A empresa de administração prisional figura na maior parte do relatório da área técnica do TCE. Do total supostamente desviado dos cofres públicos, a Montesinos foi responsável pelo desfalque de R$ 2,2 milhões. Somente as irregularidades na relação de profissionais disponibilizados para as áreas de segurança e administração das duas unidades prisionais chegam a R$ 1,49 milhão. Neste item, os auditores do tribunal apontaram uma diferença no quantitativo de pessoal previsto em contrato e aqueles que realmente estavam em serviço como, por exemplo, o caso dos agentes de controle, cujo valor superfaturado teria chegado a R$ 892 mil entre 2011 e 2012.

Também foram detectados indícios de fraudes na contabilização de refeições servidas a detentos, onde foi apontada uma diferença de R$ 254 mil; problemas com a proposta comercial da empresa, que teria causado um rombo de R$ 211 mil; e até o recolhimento de tributos federais abaixo do previsto em contrato, que teria sido responsável por um prejuízo de R$ 263 mil. Neste último ponto, a área técnica do TCE apontou que o expediente também foi alvo de repreensão por parte da Procuradoria-Geral do Estado (PGE), que considerou a ação da empresa como “ilegal e imoral”.

Em relação às suspeitas contra Cozinha Brasil, os auditores indicaram problemas com o controle das refeições servidas aos detentos da Casa de Custódia de Viana (Cascuvi) – unidade que foi desativada para dar lugar ao CDPV I, onde a empresa de alimentação manteve o fornecimento de marmitex. De acordo com o relatório, a Sejus teria pago R$ 424 mil a mais à empresa na comparação entre o número de detentos e a média de quentinhas fornecidas diariamente.

No último dia 6 de dezembro, o relator do caso, conselheiro Sérgio Manoel Nader Borges, determinou a citação de todos os envolvidos. Além do ex-secretário Ângelo Roncalli – exonerado após denúncias de corrupção no ano passado –, foram denunciados diretores de unidades e gestores dos contratos que teriam avalizado os valores a mais. Sérgio Borges também notificou a secretária estadual de Controle e Transparência, Ângela Silvares, para tomar ciência das acusações.
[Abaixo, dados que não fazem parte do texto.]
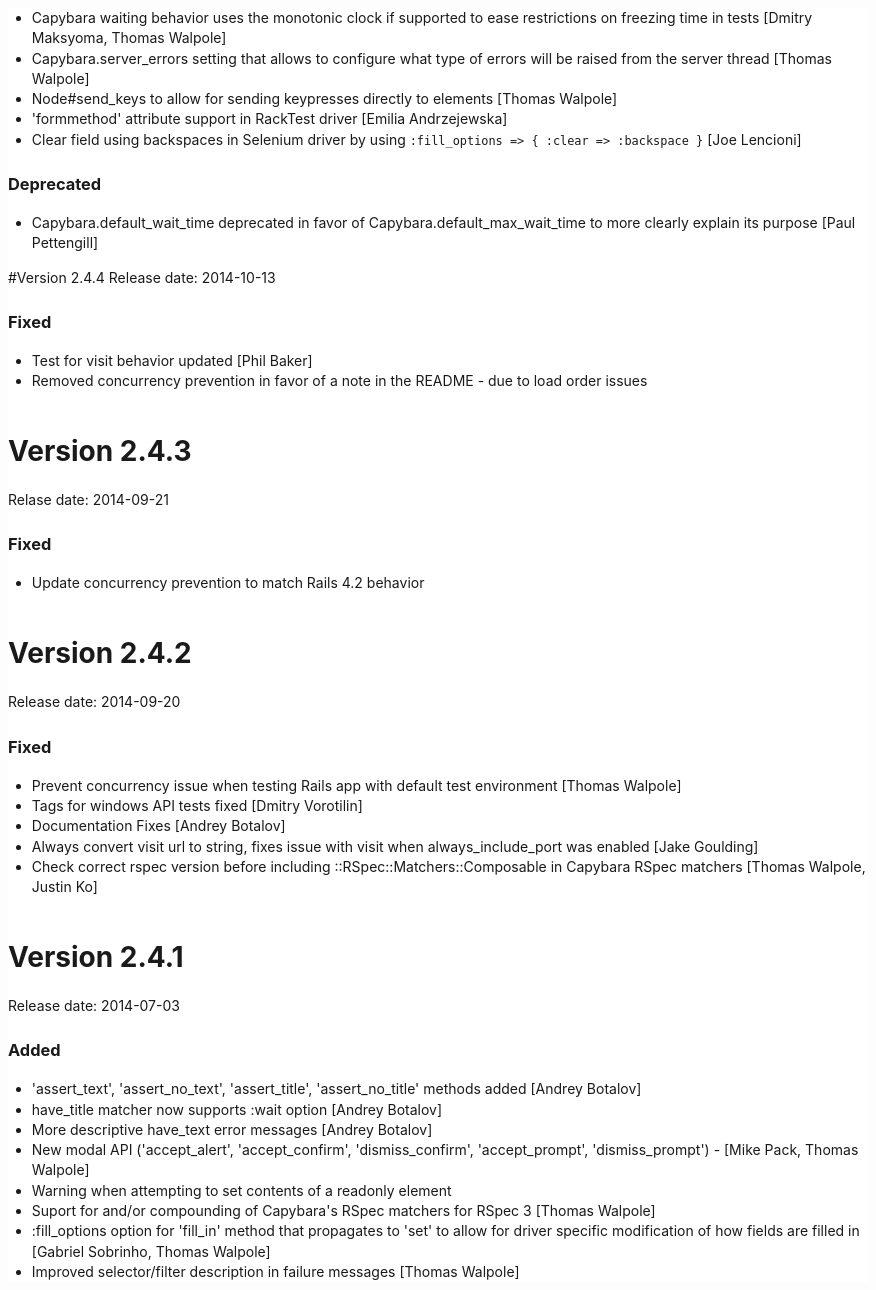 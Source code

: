 * Capybara waiting behavior uses the monotonic clock if supported to ease restrictions on freezing time in tests [Dmitry Maksyoma, Thomas Walpole]
* Capybara.server_errors setting that allows to configure what type of errors will be raised from the server thread [Thomas Walpole]
* Node#send_keys to allow for sending keypresses directly to elements [Thomas Walpole]
* 'formmethod' attribute support in RackTest driver [Emilia Andrzejewska]
* Clear field using backspaces in Selenium driver by using `:fill_options => { :clear => :backspace }` [Joe Lencioni]

### Deprecated
* Capybara.default_wait_time deprecated in favor of Capybara.default_max_wait_time to more clearly explain its purpose [Paul Pettengill]

#Version 2.4.4
Release date: 2014-10-13

### Fixed
* Test for visit behavior updated [Phil Baker]
* Removed concurrency prevention in favor of a note in the README - due to load order issues

# Version 2.4.3
Relase date: 2014-09-21

### Fixed
* Update concurrency prevention to match Rails 4.2 behavior

# Version 2.4.2
Release date: 2014-09-20

### Fixed
* Prevent concurrency issue when testing Rails app with default test environment [Thomas Walpole]
* Tags for windows API tests fixed [Dmitry Vorotilin]
* Documentation Fixes [Andrey Botalov]
* Always convert visit url to string, fixes issue with visit when always_include_port was enabled [Jake Goulding]
* Check correct rspec version before including ::RSpec::Matchers::Composable in Capybara RSpec matchers [Thomas Walpole, Justin Ko]

# Version 2.4.1

Release date: 2014-07-03

### Added

* 'assert_text', 'assert_no_text', 'assert_title', 'assert_no_title' methods added [Andrey Botalov]
* have_title matcher now supports :wait option [Andrey Botalov]
* More descriptive have_text error messages [Andrey Botalov]
* New modal API ('accept_alert', 'accept_confirm', 'dismiss_confirm', 'accept_prompt', 'dismiss_prompt') - [Mike Pack, Thomas Walpole]
* Warning when attempting to set contents of a readonly element
* Suport for and/or compounding of Capybara's RSpec matchers for RSpec 3 [Thomas Walpole]
* :fill_options option for 'fill_in' method that propagates to 'set' to allow for driver specific modification of how fields are filled in [Gabriel Sobrinho, Thomas Walpole]
* Improved selector/filter description in failure messages [Thomas Walpole]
Ele alertou para o “potencial risco” da manutenção das irregularidades flagradas até hoje.

Em entrevista ao blog do jornalista Elimar Côrtes, o presidente do Sindicato dos Agentes do Sistema Penitenciário do Estado (Sindaspes), Antônio Carlos Vilela de Oliveira, anunciou que vai pedir ao atual secretário de Justiça, Eugênio Riccas, o afastamento dos servidores envolvidos. Entre os citados, aparece o atual subsecretário para Assuntos do Sistema Penal, Alessandro Ferreira, único citado que não é servidor efetivo da Sejus – com exceção do ex-titular da pasta.

“Este Sindicato vem a público esclarecer que repudia qualquer tipo de conduta incompatível com a moralidade, honestidade e o dever de ética de todos os servidores públicos. Esclarecemos ainda que tais fatos devem ser apurados com todo rigor também pela própria Secretaria de Justiça através de Processo Administrativo Disciplinar em face dos servidores envolvidos, assegurando-se a cada um deles o direito a ampla defesa e ao contraditório”, narra um dos trechos da nota do sindicalista, reproduzida no blog.